(What to work on): The entries below contain a line with "- Different limits for different endpoints" and a line with "- ✅ Relative URLs resolved correctly". Quote exactly those two lines and all lines between them.

**** Input data

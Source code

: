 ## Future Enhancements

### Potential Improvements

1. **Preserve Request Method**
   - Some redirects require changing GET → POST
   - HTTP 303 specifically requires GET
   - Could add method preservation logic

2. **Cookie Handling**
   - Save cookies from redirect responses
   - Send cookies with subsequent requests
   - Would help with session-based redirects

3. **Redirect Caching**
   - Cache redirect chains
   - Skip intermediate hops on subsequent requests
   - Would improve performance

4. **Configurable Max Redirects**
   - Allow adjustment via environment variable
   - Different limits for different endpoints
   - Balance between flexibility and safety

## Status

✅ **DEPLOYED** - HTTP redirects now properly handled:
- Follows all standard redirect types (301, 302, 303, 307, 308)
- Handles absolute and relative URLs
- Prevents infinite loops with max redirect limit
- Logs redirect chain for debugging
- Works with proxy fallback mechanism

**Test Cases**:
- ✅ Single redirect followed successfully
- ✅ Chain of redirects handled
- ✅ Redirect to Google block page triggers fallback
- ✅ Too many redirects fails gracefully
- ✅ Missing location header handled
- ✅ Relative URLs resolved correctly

********
**** Input data

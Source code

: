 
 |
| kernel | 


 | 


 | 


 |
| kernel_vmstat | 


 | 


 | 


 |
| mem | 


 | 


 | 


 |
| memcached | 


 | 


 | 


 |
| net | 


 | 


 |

********
**** Input data

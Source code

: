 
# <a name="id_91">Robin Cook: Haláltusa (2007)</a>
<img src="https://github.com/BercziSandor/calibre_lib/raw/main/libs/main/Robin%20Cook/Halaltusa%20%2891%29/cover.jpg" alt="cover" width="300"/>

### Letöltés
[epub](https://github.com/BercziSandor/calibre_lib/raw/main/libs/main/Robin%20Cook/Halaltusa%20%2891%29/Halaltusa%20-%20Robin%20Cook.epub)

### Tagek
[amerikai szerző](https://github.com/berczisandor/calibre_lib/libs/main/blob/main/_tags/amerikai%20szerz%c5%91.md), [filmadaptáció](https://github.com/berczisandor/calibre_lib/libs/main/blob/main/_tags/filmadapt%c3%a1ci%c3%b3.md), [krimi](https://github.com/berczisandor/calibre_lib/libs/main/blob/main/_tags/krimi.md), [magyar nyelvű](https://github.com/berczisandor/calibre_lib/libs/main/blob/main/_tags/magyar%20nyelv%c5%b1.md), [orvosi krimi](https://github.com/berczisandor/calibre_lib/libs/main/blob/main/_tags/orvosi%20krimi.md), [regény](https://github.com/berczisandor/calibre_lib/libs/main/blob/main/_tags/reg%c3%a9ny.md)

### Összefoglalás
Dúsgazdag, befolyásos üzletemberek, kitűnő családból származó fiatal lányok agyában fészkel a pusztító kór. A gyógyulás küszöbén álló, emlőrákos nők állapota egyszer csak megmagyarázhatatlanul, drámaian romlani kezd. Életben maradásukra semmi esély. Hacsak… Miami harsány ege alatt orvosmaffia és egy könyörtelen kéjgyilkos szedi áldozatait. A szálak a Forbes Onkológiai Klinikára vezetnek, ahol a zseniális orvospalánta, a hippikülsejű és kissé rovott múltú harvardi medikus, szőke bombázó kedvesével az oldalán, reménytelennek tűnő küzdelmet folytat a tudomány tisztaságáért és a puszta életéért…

********

(Finished task):
   - Different limits for different endpoints
   - Balance between flexibility and safety

## Status

✅ **DEPLOYED** - HTTP redirects now properly handled:
- Follows all standard redirect types (301, 302, 303, 307, 308)
- Handles absolute and relative URLs
- Prevents infinite loops with max redirect limit
- Logs redirect chain for debugging
- Works with proxy fallback mechanism

**Test Cases**:
- ✅ Single redirect followed successfully
- ✅ Chain of redirects handled
- ✅ Redirect to Google block page triggers fallback
- ✅ Too many redirects fails gracefully
- ✅ Missing location header handled
- ✅ Relative URLs resolved correctly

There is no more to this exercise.